Greenpeace memperingatkan bahwa uji coba nuklir Korea Utara baru-baru ini makin menegaskan hubungan berbahaya antara tenaga nuklir dan senjata nuklir, dan mendesak pemimpin-pemimpin ASEAN untuk meninggalkan ambisi nuklir mereka, atau membawa kawasan yang sebelumnya bebas dari senjata nuklir ini kepada resiko bahaya pengembangan senjata nuklir.

Desakan ini muncul di tengah-tengah kutukan dunia internasional kepada Korea Utara yang melakukan uji coba nuklir di awal pekan ini.

Menurut laporan, Korea Utara sudah mulai melakukan pemrosesan kembali tabung bahan bakar nuklir bekas untuk mengambil plutonium yang dibutuhkan untuk membuat senjata.

Korea Utara punya banyak fasilitas nuklir, mulai dari rantai keseluruhan bahan bakar nuklir, termasuk fasilitas pengayaan dan pemrosesan kembali yang digunakan untuk memisahkan plutonium dari uranium yang telah terpakai.

Diperkirakan, cadangan plutonium negara ini cukup untuk memproduksi setengah lusin bom nuklir.

“Tenaga nuklir dan senjata nuklir adalah dua sisi pada koin yang sama.
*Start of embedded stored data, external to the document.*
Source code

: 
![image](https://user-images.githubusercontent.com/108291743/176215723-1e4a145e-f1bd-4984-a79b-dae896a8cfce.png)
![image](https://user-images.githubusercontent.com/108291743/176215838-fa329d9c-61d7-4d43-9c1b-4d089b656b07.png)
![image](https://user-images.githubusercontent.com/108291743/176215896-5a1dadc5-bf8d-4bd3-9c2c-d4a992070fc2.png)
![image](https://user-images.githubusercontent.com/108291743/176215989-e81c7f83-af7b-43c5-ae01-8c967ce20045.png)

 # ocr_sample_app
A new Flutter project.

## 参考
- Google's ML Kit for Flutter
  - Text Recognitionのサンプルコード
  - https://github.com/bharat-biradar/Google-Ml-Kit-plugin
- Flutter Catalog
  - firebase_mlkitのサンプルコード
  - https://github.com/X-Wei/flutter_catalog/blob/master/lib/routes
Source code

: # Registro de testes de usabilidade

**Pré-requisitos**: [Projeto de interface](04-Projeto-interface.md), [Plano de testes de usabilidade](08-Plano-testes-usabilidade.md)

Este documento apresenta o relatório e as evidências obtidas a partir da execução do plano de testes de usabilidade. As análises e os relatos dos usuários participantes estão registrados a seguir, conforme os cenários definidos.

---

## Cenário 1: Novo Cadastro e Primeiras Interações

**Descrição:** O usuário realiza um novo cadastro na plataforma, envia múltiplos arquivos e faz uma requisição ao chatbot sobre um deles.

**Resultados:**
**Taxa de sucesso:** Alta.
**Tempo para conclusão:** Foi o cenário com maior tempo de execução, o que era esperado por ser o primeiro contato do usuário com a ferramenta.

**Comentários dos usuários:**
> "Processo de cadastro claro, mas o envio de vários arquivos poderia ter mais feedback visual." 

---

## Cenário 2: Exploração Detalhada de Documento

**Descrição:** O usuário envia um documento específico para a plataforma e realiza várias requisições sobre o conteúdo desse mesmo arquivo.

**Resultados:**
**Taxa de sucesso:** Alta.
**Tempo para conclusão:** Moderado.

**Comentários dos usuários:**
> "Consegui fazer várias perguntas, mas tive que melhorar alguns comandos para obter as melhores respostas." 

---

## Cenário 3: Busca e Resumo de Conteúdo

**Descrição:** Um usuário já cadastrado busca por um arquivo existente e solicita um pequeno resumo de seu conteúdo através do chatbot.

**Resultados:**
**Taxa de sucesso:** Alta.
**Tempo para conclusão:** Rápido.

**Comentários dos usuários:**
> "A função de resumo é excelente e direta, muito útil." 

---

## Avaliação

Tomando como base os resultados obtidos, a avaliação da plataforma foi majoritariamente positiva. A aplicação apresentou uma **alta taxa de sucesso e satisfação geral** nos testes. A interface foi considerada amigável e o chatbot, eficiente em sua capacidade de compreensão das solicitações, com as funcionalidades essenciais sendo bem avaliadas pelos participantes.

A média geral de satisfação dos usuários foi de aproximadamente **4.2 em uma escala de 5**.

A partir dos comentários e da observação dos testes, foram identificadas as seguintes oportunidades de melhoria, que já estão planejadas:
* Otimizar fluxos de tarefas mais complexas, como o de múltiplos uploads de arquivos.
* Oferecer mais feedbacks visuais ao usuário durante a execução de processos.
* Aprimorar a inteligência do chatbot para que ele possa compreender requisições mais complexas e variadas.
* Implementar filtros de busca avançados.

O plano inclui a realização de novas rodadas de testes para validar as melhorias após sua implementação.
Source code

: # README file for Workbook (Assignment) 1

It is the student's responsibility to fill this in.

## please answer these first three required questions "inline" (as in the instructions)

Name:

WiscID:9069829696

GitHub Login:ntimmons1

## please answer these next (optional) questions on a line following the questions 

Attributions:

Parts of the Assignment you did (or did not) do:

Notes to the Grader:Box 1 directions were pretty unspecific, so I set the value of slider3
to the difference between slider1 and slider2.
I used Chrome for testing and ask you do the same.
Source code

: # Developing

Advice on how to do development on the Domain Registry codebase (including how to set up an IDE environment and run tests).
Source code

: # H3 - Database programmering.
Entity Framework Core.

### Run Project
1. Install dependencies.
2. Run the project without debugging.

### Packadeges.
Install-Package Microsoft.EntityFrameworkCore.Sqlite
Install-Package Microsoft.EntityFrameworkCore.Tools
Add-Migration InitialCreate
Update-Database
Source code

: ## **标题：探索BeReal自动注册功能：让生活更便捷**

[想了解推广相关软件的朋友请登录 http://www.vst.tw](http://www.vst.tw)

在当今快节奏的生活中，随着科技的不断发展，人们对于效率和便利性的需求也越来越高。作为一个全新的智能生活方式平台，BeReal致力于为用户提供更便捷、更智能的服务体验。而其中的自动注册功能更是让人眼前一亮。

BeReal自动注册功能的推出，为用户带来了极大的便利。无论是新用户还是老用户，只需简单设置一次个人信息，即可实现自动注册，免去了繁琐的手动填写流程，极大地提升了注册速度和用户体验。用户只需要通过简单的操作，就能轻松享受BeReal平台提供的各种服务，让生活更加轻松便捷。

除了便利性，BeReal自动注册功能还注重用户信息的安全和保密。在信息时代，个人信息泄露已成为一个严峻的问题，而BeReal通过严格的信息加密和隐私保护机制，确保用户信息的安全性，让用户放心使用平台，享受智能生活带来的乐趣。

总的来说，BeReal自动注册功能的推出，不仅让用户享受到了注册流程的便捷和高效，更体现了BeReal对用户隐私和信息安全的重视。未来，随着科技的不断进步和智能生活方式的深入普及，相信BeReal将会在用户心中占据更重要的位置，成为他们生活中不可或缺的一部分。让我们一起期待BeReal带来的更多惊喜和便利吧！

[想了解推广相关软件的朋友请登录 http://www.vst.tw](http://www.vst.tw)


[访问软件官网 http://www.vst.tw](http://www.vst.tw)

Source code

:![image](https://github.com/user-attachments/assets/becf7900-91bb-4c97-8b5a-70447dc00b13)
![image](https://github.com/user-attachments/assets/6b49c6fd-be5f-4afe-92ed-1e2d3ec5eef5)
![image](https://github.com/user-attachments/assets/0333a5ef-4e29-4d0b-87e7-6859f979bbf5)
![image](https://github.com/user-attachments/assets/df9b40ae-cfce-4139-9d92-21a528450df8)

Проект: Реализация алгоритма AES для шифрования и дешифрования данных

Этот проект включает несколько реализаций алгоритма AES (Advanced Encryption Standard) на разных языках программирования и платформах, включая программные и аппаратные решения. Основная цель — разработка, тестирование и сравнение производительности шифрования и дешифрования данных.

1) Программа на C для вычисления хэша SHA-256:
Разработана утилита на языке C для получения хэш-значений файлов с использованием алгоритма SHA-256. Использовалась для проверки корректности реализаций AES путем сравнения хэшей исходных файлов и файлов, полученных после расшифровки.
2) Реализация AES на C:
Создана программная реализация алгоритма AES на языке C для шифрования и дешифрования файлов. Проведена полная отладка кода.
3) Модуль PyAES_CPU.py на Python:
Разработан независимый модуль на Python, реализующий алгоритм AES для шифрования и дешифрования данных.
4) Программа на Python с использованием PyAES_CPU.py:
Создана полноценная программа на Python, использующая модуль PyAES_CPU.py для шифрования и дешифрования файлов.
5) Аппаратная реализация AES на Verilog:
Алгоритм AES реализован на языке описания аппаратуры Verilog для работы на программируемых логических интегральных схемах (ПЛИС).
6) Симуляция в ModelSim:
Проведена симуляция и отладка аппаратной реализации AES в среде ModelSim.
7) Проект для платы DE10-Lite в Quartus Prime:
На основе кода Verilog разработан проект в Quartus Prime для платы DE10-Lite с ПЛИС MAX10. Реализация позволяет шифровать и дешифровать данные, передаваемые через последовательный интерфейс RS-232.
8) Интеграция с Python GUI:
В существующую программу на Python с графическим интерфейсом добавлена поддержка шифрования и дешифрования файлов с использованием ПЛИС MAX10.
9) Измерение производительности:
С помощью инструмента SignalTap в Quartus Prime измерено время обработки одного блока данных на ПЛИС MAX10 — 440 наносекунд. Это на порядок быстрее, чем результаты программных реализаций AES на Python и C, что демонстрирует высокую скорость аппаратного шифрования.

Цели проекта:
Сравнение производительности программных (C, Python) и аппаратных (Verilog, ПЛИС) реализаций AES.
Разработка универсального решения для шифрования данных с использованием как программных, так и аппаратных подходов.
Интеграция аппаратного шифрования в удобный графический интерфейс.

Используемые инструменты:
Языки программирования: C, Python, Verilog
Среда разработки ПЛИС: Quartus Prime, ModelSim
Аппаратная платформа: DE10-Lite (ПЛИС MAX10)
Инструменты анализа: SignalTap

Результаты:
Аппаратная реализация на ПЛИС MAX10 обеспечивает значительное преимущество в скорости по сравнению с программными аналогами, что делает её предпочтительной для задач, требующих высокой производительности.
Keduanya berhubungan sangat erat dan batas yang memisahkannya sangat mudah untuk diseberangi. Pengembangan senjata menakutkan Korea Utara ini mutlak harus menjadi peringatan bagi komunitas ASEAN bahwa pengembangan tenaga nuklir akan sangat potensial memunculkan negara yang punya senjata nuklir,” ujar Tessa de Ryck, Jurukampanye Nuklir Regional Asia Tenggara.
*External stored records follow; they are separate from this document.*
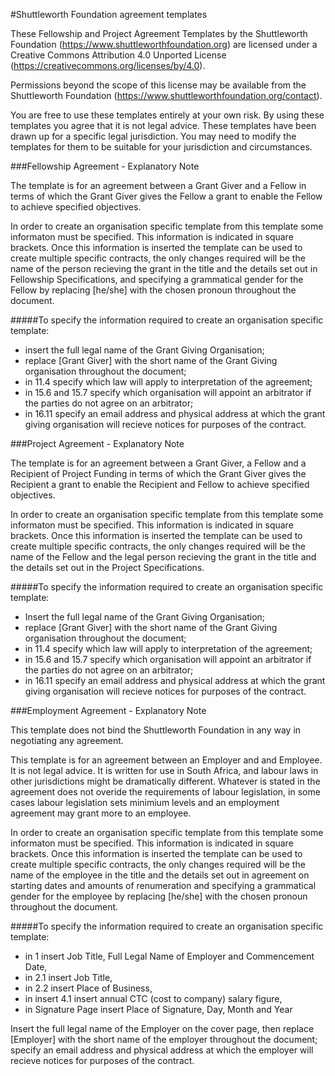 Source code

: #Shuttleworth Foundation agreement templates

These Fellowship and Project Agreement Templates by the Shuttleworth Foundation (https://www.shuttleworthfoundation.org) are licensed under a Creative Commons Attribution 4.0 Unported License (https://creativecommons.org/licenses/by/4.0).

Permissions beyond the scope of this license may be available from the Shuttleworth Foundation (https://www.shuttleworthfoundation.org/contact).

You are free to use these templates entirely at your own risk. By using these templates you agree that it is not legal advice. These templates have been drawn up for a specific legal jurisdiction. You may need to modify the templates for them to be suitable for your jurisdiction and circumstances.

###Fellowship Agreement - Explanatory Note

The template is for an agreement between a Grant Giver and a Fellow in terms of which the Grant Giver gives the Fellow a grant to enable the Fellow to achieve specified objectives.

In order to create an organisation specific template from this template some informaton must be specified. This information is indicated in square brackets. Once this information is inserted the template can be used to create multiple specific contracts, the only changes required will be the name of the person recieving the grant in the title and the details set out in Fellowship Specifications, and specifying a grammatical gender for the Fellow by replacing [he/she] with the chosen pronoun throughout the document. 

#####To specify the information required to create an organisation specific template:

- insert the full legal name of the Grant Giving Organisation;
- replace [Grant Giver] with the short name of the Grant Giving organisation throughout the document;
- in 11.4 specify which law will apply to interpretation of the agreement;
- in 15.6 and 15.7 specify which organisation will appoint an arbitrator if the parties do not agree on an arbitrator;
- in 16.11 specify an email address and physical address at which the grant giving organisation will recieve notices for purposes of the contract.

###Project Agreement - Explanatory Note

The template is for an agreement between a Grant Giver, a Fellow and a Recipient of Project Funding in terms of which the Grant Giver gives the Recipient a grant to enable the Recipient and Fellow to achieve specified objectives.

In order to create an organisation specific template from this template some informaton must be specified. This information is indicated in square brackets. Once this information is inserted the template can be used to create multiple specific contracts, the only changes required will be the name of the Fellow and the legal person recieving the grant in the title and the details set out in the Project Specifications.

#####To specify the information required to create an organisation specific template:

- Insert the full legal name of the Grant Giving Organisation;
- replace [Grant Giver] with the short name of the Grant Giving organisation throughout the document;
- in 11.4 specify which law will apply to interpretation of the agreement;
- in 15.6 and 15.7 specify which organisation will appoint an arbitrator if the parties do not agree on an arbitrator;
- in 16.11 specify an email address and physical address at which the grant giving organisation will recieve notices for purposes of the contract.

###Employment Agreement - Explanatory Note

This template does not bind the Shuttleworth Foundation in any way in negotiating any agreement.

This template is for an agreement between an Employer and and Employee. It is not legal advice. It is written for use in South Africa, and labour laws in other jurisdictions might be dramatically different. Whatever is stated in the agreement does not overide the requirements of labour legislation, in some cases labour legislation sets minimium levels and an employment agreement may grant more to an employee.

In order to create an organisation specific template from this template some informaton must be specified. This information is indicated in square brackets. Once this information is inserted the template can be used to create multiple specific contracts, the only changes required will be the name of the employee in the title and the details set out in agreement on starting dates and amounts of renumeration and specifying a grammatical gender for the employee by replacing [he/she] with the chosen pronoun throughout the document.

#####To specify the information required to create an organisation specific template:

- in 1 insert Job Title, Full Legal Name of Employer and Commencement Date,
- in 2.1 insert Job Title,
- in 2.2 insert Place of Business,
- in insert 4.1 insert annual CTC (cost to company) salary figure,
- in Signature Page insert Place of Signature, Day, Month and Year


Insert the full legal name of the Employer on the cover page, then replace [Employer] with the short name of the employer throughout the document; specify an email address and physical address at which the employer will recieve notices for purposes of the contract.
Negara-negara ASEAN memang telah melontarkan rencana ambisius untuk mengembangkan pembangkit listrik tenaga nuklir, dimana beberapa negara seperti Indonesia, Filipina, Thailand, Vietnam dan Myanmar secara serius sedang mempertimbangkan untuk mengoperasikan pembangkit listrik tenaga nuklir dalam waktu dekat.

Padahal, 10 negara anggota ASEAN telah mendeklarasikan kawasan ini sebaga zona bebas senjata nuklir pada Bangkok Treaty 1995.
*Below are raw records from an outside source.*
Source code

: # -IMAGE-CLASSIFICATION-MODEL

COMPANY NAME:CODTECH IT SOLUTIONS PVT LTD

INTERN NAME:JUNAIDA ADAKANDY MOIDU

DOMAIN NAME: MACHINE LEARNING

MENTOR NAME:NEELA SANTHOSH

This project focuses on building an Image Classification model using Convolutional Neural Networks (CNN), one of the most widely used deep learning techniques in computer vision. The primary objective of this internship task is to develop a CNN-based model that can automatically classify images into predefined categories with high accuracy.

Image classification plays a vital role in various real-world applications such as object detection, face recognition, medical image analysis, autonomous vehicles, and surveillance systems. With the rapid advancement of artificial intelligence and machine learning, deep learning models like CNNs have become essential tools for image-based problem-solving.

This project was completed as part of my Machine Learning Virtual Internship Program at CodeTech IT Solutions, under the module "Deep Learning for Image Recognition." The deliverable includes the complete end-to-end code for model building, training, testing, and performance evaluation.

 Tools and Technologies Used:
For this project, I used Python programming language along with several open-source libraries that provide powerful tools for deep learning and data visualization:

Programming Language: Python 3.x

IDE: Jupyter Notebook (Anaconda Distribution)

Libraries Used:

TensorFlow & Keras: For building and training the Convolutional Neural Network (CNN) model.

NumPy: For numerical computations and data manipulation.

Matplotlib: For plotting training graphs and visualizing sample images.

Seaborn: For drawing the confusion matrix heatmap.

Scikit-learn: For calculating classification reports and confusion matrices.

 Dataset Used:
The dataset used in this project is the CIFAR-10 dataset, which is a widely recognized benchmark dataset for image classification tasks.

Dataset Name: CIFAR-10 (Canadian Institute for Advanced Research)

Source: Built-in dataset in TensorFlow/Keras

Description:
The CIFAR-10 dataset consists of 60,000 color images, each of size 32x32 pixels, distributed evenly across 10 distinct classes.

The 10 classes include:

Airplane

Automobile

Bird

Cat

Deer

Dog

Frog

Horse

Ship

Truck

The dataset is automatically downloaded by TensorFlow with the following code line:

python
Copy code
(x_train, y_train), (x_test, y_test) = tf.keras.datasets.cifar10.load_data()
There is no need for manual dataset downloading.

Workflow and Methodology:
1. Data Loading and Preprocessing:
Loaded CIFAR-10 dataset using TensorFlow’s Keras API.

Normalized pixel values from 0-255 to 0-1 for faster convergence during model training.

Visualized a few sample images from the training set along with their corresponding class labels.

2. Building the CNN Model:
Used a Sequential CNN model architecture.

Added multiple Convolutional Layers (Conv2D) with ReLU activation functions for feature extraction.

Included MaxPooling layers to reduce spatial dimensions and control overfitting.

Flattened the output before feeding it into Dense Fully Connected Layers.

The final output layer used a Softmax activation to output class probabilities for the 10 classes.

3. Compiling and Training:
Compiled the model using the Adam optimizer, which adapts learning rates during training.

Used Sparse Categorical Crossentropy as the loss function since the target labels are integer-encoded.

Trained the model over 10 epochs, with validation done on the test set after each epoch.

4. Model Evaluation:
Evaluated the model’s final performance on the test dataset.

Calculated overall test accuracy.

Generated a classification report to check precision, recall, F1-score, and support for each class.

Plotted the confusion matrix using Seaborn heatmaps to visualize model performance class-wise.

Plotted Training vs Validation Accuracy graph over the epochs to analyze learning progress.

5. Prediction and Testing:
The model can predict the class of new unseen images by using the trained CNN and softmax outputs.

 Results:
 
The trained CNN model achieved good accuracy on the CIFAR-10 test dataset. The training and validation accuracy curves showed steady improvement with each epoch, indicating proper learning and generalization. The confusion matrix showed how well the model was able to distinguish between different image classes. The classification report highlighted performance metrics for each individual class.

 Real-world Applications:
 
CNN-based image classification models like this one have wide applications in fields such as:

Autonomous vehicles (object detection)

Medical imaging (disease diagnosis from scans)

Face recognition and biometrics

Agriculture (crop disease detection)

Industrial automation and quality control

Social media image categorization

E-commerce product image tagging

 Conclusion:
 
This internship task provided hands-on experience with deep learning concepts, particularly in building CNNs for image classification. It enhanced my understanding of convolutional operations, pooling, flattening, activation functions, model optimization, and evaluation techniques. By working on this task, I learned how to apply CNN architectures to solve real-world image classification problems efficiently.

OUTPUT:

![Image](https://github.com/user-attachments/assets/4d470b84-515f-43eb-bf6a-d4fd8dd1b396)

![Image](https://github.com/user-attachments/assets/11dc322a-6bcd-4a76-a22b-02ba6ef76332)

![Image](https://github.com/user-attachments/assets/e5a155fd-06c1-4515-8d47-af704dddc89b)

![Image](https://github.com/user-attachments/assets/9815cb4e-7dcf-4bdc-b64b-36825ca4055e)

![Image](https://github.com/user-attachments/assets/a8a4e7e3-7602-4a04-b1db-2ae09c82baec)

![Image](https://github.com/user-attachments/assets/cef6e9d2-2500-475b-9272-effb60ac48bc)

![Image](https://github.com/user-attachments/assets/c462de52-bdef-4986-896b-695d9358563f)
Uji coba Korea Utara telah menunjukkan, bahwa bila pembangkit
tenaga nuklir sudah ada, maka akan sangat sulit membatasi pengembangan senjata nuklir.

Makin meningkatnya cadangan plutonium yang digunakan untuk kepentingan sipil menimbulkan kekhawatiran yang makin memuncak. Pembangkit listrik tenaga nuklir standar memproduksi sekitar 20 ton limbah yang mengandung radioaktif tinggi per tahun, dimana satu persen diantaranya adalah plutonium. Mengingat bahwa hanya lima kilogram plutonium bekas reaktor sudah cukup untuk membuat satu kepala bom nuklir (bom yang digunakan untuk menghancurkan Nagasaki pada 1945 dimana 50.000 orang tewas mengandung 6, 1 plutonium) maka banyaknya cadangan plutonium tentu menjadi puncak kekhawatiran.

Diperkirakan, rencana pembangunan pembangkit tenaga Nuklir di seluruh negara-negara ASEAN akan mampu memproduksi hingga 200 bom nuklir per tahun. Selain itu fasilitas nuklir yang memerlukan pengamanan sangat ketat akan menjadi target dari serangan grup teroris dan ekstrimis.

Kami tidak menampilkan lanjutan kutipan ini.